*** Opening of MATERIAL SUPPLIED ***
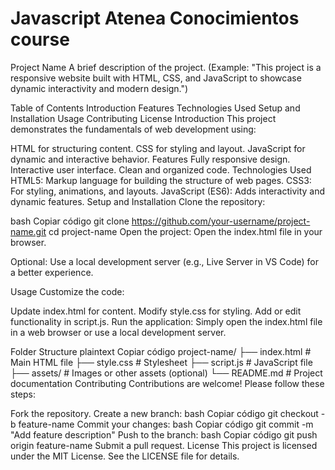 ﻿# Javascript Atenea Conocimientos course
 
 Project Name
A brief description of the project. (Example: "This project is a responsive website built with HTML, CSS, and JavaScript to showcase dynamic interactivity and modern design.")

Table of Contents
Introduction
Features
Technologies Used
Setup and Installation
Usage
Contributing
License
Introduction
This project demonstrates the fundamentals of web development using:

HTML for structuring content.
CSS for styling and layout.
JavaScript for dynamic and interactive behavior.
Features
Fully responsive design.
Interactive user interface.
Clean and organized code.
Technologies Used
HTML5: Markup language for building the structure of web pages.
CSS3: For styling, animations, and layouts.
JavaScript (ES6): Adds interactivity and dynamic features.
Setup and Installation
Clone the repository:

bash
Copiar código
git clone https://github.com/your-username/project-name.git
cd project-name
Open the project:
Open the index.html file in your browser.

Optional: Use a local development server (e.g., Live Server in VS Code) for a better experience.

Usage
Customize the code:

Update index.html for content.
Modify style.css for styling.
Add or edit functionality in script.js.
Run the application:
Simply open the index.html file in a web browser or use a local development server.

Folder Structure
plaintext
Copiar código
project-name/
├── index.html      # Main HTML file
├── style.css       # Stylesheet
├── script.js       # JavaScript file
├── assets/         # Images or other assets (optional)
└── README.md       # Project documentation
Contributing
Contributions are welcome! Please follow these steps:

Fork the repository.
Create a new branch:
bash
Copiar código
git checkout -b feature-name
Commit your changes:
bash
Copiar código
git commit -m "Add feature description"
Push to the branch:
bash
Copiar código
git push origin feature-name
Submit a pull request.
License
This project is licensed under the MIT License. See the LICENSE file for details.


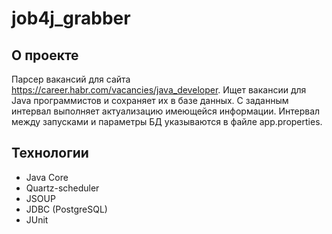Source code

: # job4j_grabber

## О проекте
Парсер вакансий для сайта https://career.habr.com/vacancies/java_developer.
Ищет вакансии для Java программистов и сохраняет их в базе данных.
С заданным интервал выполняет актуализацию имеющейся информации.
Интервал между запусками и параметры БД указываются в файле app.properties.

## Технологии
- Java Core
- Quartz-scheduler
- JSOUP
- JDBC (PostgreSQL)
- JUnit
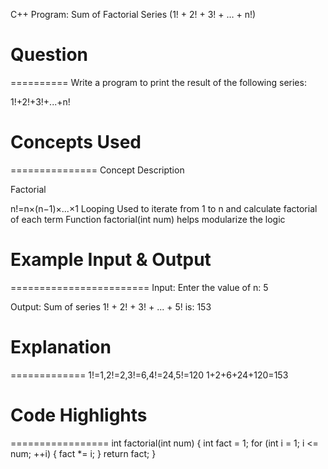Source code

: C++ Program: Sum of Factorial Series (1! + 2! + 3! + … + n!)

# Question
==========
Write a program to print the result of the following series:

1!+2!+3!+...+n!



# Concepts Used
===============
Concept	Description

Factorial	

n!=n×(n−1)×...×1
Looping	Used to iterate from 1 to n and calculate factorial of each term
Function	factorial(int num) helps modularize the logic



# Example Input & Output
========================
Input:
Enter the value of n: 5

Output:
Sum of series 1! + 2! + 3! + ... + 5! is: 153



# Explanation
=============
1!=1,2!=2,3!=6,4!=24,5!=120
1+2+6+24+120=153



# Code Highlights
=================
int factorial(int num) {
    int fact = 1;
    for (int i = 1; i <= num; ++i) {
        fact *= i;
    }
    return fact;
}
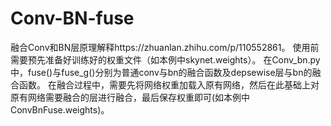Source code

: # Conv-BN-fuse
融合Conv和BN层原理解释https://zhuanlan.zhihu.com/p/110552861。
使用前需要预先准备好训练好的权重文件（如本例中skynet.weights）。
在Conv_bn.py中，fuse()与fuse_g()分别为普通conv与bn的融合函数及depsewise层与bn的融合函数。
在融合过程中，需要先将网络权重加载入原有网络，然后在此基础上对原有网络需要融合的层进行融合，最后保存权重即可(如本例中ConvBnFuse.weights)。
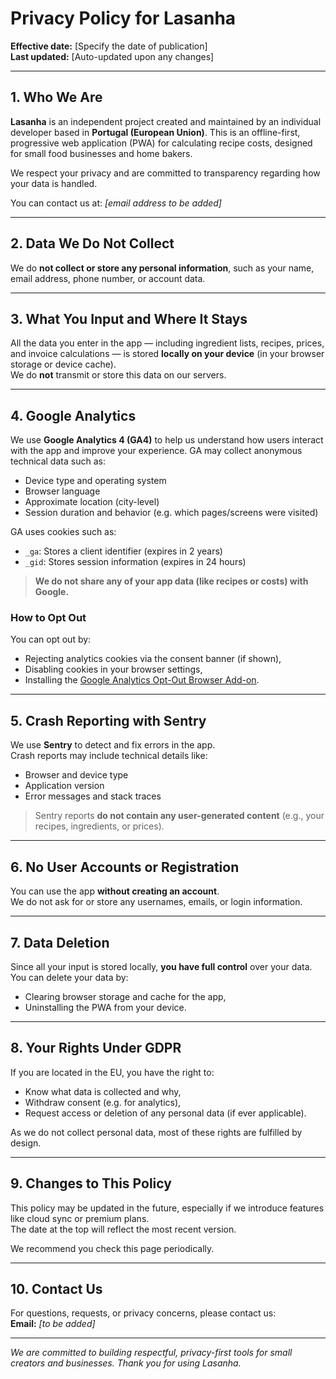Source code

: # Privacy Policy for Lasanha

**Effective date:** [Specify the date of publication]  
**Last updated:** [Auto-updated upon any changes]

---

## 1. Who We Are

**Lasanha** is an independent project created and maintained by an individual developer based in **Portugal (European Union)**. This is an offline-first, progressive web application (PWA) for calculating recipe costs, designed for small food businesses and home bakers.

We respect your privacy and are committed to transparency regarding how your data is handled.

You can contact us at: *[email address to be added]*

---

## 2. Data We Do **Not** Collect

We do **not collect or store any personal information**, such as your name, email address, phone number, or account data.

---

## 3. What You Input and Where It Stays

All the data you enter in the app — including ingredient lists, recipes, prices, and invoice calculations — is stored **locally on your device** (in your browser storage or device cache).  
We do **not** transmit or store this data on our servers.

---

## 4. Google Analytics

We use **Google Analytics 4 (GA4)** to help us understand how users interact with the app and improve your experience. GA may collect anonymous technical data such as:
- Device type and operating system
- Browser language
- Approximate location (city-level)
- Session duration and behavior (e.g. which pages/screens were visited)

GA uses cookies such as:
- `_ga`: Stores a client identifier (expires in 2 years)
- `_gid`: Stores session information (expires in 24 hours)

> **We do not share any of your app data (like recipes or costs) with Google.**

### How to Opt Out
You can opt out by:
- Rejecting analytics cookies via the consent banner (if shown),
- Disabling cookies in your browser settings,
- Installing the [Google Analytics Opt-Out Browser Add-on](https://tools.google.com/dlpage/gaoptout).

---

## 5. Crash Reporting with Sentry

We use **Sentry** to detect and fix errors in the app.  
Crash reports may include technical details like:
- Browser and device type
- Application version
- Error messages and stack traces

> Sentry reports **do not contain any user-generated content** (e.g., your recipes, ingredients, or prices).

---

## 6. No User Accounts or Registration

You can use the app **without creating an account**.  
We do not ask for or store any usernames, emails, or login information.

---

## 7. Data Deletion

Since all your input is stored locally, **you have full control** over your data. You can delete your data by:
- Clearing browser storage and cache for the app,
- Uninstalling the PWA from your device.

---

## 8. Your Rights Under GDPR

If you are located in the EU, you have the right to:
- Know what data is collected and why,
- Withdraw consent (e.g. for analytics),
- Request access or deletion of any personal data (if ever applicable).

As we do not collect personal data, most of these rights are fulfilled by design.

---

## 9. Changes to This Policy

This policy may be updated in the future, especially if we introduce features like cloud sync or premium plans.  
The date at the top will reflect the most recent version.

We recommend you check this page periodically.

---

## 10. Contact Us

For questions, requests, or privacy concerns, please contact us:  
**Email:** *[to be added]*

---

*We are committed to building respectful, privacy-first tools for small creators and businesses. Thank you for using Lasanha.*
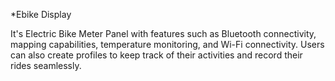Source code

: *Ebike Display

It's Electric Bike Meter Panel with features such as Bluetooth connectivity, mapping capabilities, temperature monitoring, and Wi-Fi connectivity. Users can also create profiles to keep track of their activities and record their rides seamlessly.
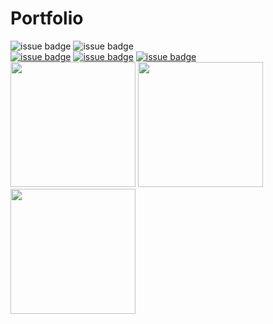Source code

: 


# Portfolio
![issue badge](https://img.shields.io/badge/Create%20At-2019%2F11%2F06-brightgreen)
![issue badge](https://img.shields.io/github/license/devstar1224/Collaboration_Portfolio)
<br>
[![issue badge](https://img.shields.io/badge/Github-Jieun--Jang-black?logo=github)](https://github.com/comghana)
[![issue badge](https://img.shields.io/badge/Github-Sungyong--Hong-black?logo=github)](https://github.com/SungyongHong)
[![issue badge](https://img.shields.io/badge/Github-Sangik--Lee-black?logo=github)](https://github.com/devstar1224)
<br>
<img src="https://avatars1.githubusercontent.com/u/46733911?s=460&v=4" height="200" width="200">
<img src="https://avatars3.githubusercontent.com/u/45868367?s=460&v=4" height="200" width="200">
<img src="https://avatars1.githubusercontent.com/u/23352518?s=460&v=4" height="200" width="200">

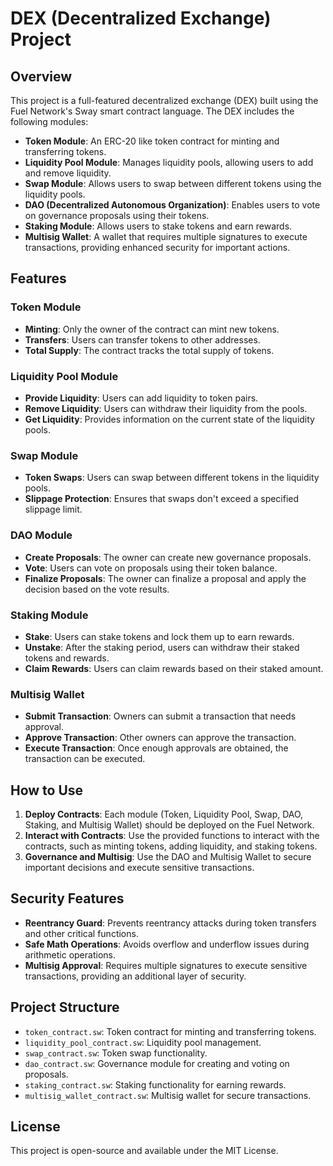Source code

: 
# DEX (Decentralized Exchange) Project

## Overview
This project is a full-featured decentralized exchange (DEX) built using the Fuel Network's Sway smart contract language. The DEX includes the following modules:

- **Token Module**: An ERC-20 like token contract for minting and transferring tokens.
- **Liquidity Pool Module**: Manages liquidity pools, allowing users to add and remove liquidity.
- **Swap Module**: Allows users to swap between different tokens using the liquidity pools.
- **DAO (Decentralized Autonomous Organization)**: Enables users to vote on governance proposals using their tokens.
- **Staking Module**: Allows users to stake tokens and earn rewards.
- **Multisig Wallet**: A wallet that requires multiple signatures to execute transactions, providing enhanced security for important actions.

## Features

### Token Module
- **Minting**: Only the owner of the contract can mint new tokens.
- **Transfers**: Users can transfer tokens to other addresses.
- **Total Supply**: The contract tracks the total supply of tokens.

### Liquidity Pool Module
- **Provide Liquidity**: Users can add liquidity to token pairs.
- **Remove Liquidity**: Users can withdraw their liquidity from the pools.
- **Get Liquidity**: Provides information on the current state of the liquidity pools.

### Swap Module
- **Token Swaps**: Users can swap between different tokens in the liquidity pools.
- **Slippage Protection**: Ensures that swaps don't exceed a specified slippage limit.

### DAO Module
- **Create Proposals**: The owner can create new governance proposals.
- **Vote**: Users can vote on proposals using their token balance.
- **Finalize Proposals**: The owner can finalize a proposal and apply the decision based on the vote results.

### Staking Module
- **Stake**: Users can stake tokens and lock them up to earn rewards.
- **Unstake**: After the staking period, users can withdraw their staked tokens and rewards.
- **Claim Rewards**: Users can claim rewards based on their staked amount.

### Multisig Wallet
- **Submit Transaction**: Owners can submit a transaction that needs approval.
- **Approve Transaction**: Other owners can approve the transaction.
- **Execute Transaction**: Once enough approvals are obtained, the transaction can be executed.

## How to Use

1. **Deploy Contracts**: Each module (Token, Liquidity Pool, Swap, DAO, Staking, and Multisig Wallet) should be deployed on the Fuel Network.
2. **Interact with Contracts**: Use the provided functions to interact with the contracts, such as minting tokens, adding liquidity, and staking tokens.
3. **Governance and Multisig**: Use the DAO and Multisig Wallet to secure important decisions and execute sensitive transactions.

## Security Features

- **Reentrancy Guard**: Prevents reentrancy attacks during token transfers and other critical functions.
- **Safe Math Operations**: Avoids overflow and underflow issues during arithmetic operations.
- **Multisig Approval**: Requires multiple signatures to execute sensitive transactions, providing an additional layer of security.

## Project Structure
- `token_contract.sw`: Token contract for minting and transferring tokens.
- `liquidity_pool_contract.sw`: Liquidity pool management.
- `swap_contract.sw`: Token swap functionality.
- `dao_contract.sw`: Governance module for creating and voting on proposals.
- `staking_contract.sw`: Staking functionality for earning rewards.
- `multisig_wallet_contract.sw`: Multisig wallet for secure transactions.

## License
This project is open-source and available under the MIT License.
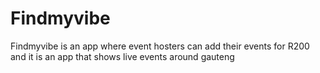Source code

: # Findmyvibe
Findmyvibe is an app where event hosters can add their events for R200 and it is an app that shows live events around gauteng 
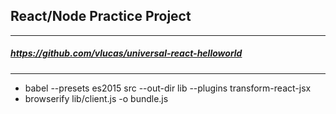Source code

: ## React/Node Practice Project
----
##### https://github.com/vlucas/universal-react-helloworld
----
* babel --presets es2015 src --out-dir lib --plugins transform-react-jsx
* browserify lib/client.js -o bundle.js
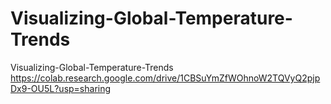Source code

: # Visualizing-Global-Temperature-Trends
Visualizing-Global-Temperature-Trends
https://colab.research.google.com/drive/1CBSuYmZfWOhnoW2TQVyQ2pjpDx9-OU5L?usp=sharing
*** Close of MATERIAL SUPPLIED ***
> BRIEF: Gather each line in the data that holds the string "building".

> RESULT OF THIS TASK:
HTML5: Markup language for building the structure of web pages.
*We are committed to building respectful, privacy-first tools for small creators and businesses. Thank you for using Lasanha.*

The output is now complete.